> _Data excerpts_
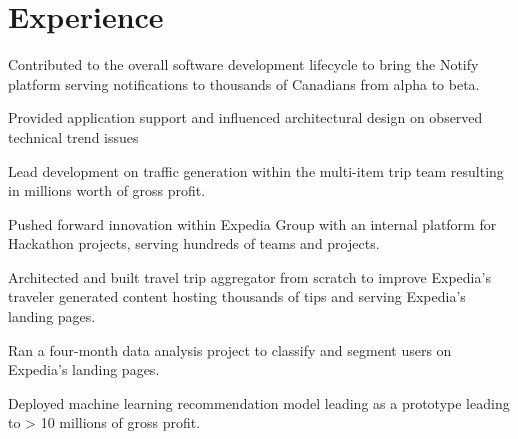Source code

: \documentclass[letterpaper]{deedy-resume} %
\begin{document}
\begin{minipage}[t]{0.66\textwidth} %


\section{Experience}


\vspace{\topsep} %

\begin{tightitemize}
\item Contributed to the overall software development lifecycle to bring the
Notify platform serving notifications to thousands of Canadians from alpha to beta.
\item Provided application support and influenced architectural design on observed 
technical trend issues
\end{tightitemize}

\sectionspace %



\begin{tightitemize}
\item Lead development on traffic generation within the multi-item trip team resulting in millions 
worth of gross profit.
\item Pushed forward innovation within Expedia Group with an internal platform for Hackathon projects, 
serving hundreds of teams and projects.
\item Architected and built travel trip aggregator from scratch to improve Expedia’s traveler 
generated content hosting thousands of tips and serving Expedia's landing pages.
\item Ran a four-month data analysis project to classify and segment users on Expedia’s landing pages.
\item Deployed machine learning recommendation model leading as a prototype leading to > 10 millions
of gross profit.
\end{tightitemize}


\end{minipage}
\end{document}
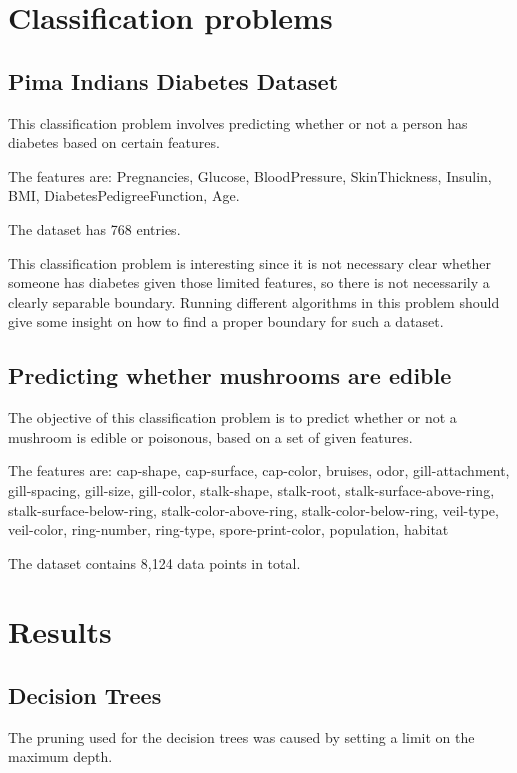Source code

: \documentclass[11pt]{article}
\begin{document}
        \section{Classification problems}
            \subsection{Pima Indians Diabetes Dataset}

            This classification problem involves predicting whether or not a person has diabetes
            based on certain features.

            The features are: Pregnancies, Glucose, BloodPressure, SkinThickness, Insulin, BMI, DiabetesPedigreeFunction, Age.

            The dataset has 768 entries.

            This classification problem is interesting since it is not necessary
            clear whether someone has diabetes given those limited features, so there
            is not necessarily a clearly separable boundary. Running different algorithms
            in this problem should give some insight on how to find a proper boundary for
            such a dataset.

            \subsection{Predicting whether mushrooms are edible}

            The objective of this classification problem is to predict
            whether or not a mushroom is edible or poisonous, based on a set
            of given features.

            The features are: cap-shape, cap-surface, cap-color, bruises, odor, gill-attachment, gill-spacing, gill-size, gill-color, stalk-shape, stalk-root, stalk-surface-above-ring, stalk-surface-below-ring, stalk-color-above-ring, stalk-color-below-ring, veil-type, veil-color, ring-number, ring-type, spore-print-color, population, habitat

            The dataset contains 8,124 data points in total.


        
        \section{Results}

        \subsection{Decision Trees}
        The pruning used for the decision trees was caused by setting a limit on the maximum depth.
\end{document}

> _What to produce_
Copy every line from the records above that contains the word "development".

> _Task output_
\item Contributed to the overall software development lifecycle to bring the
\item Lead development on traffic generation within the multi-item trip team resulting in millions 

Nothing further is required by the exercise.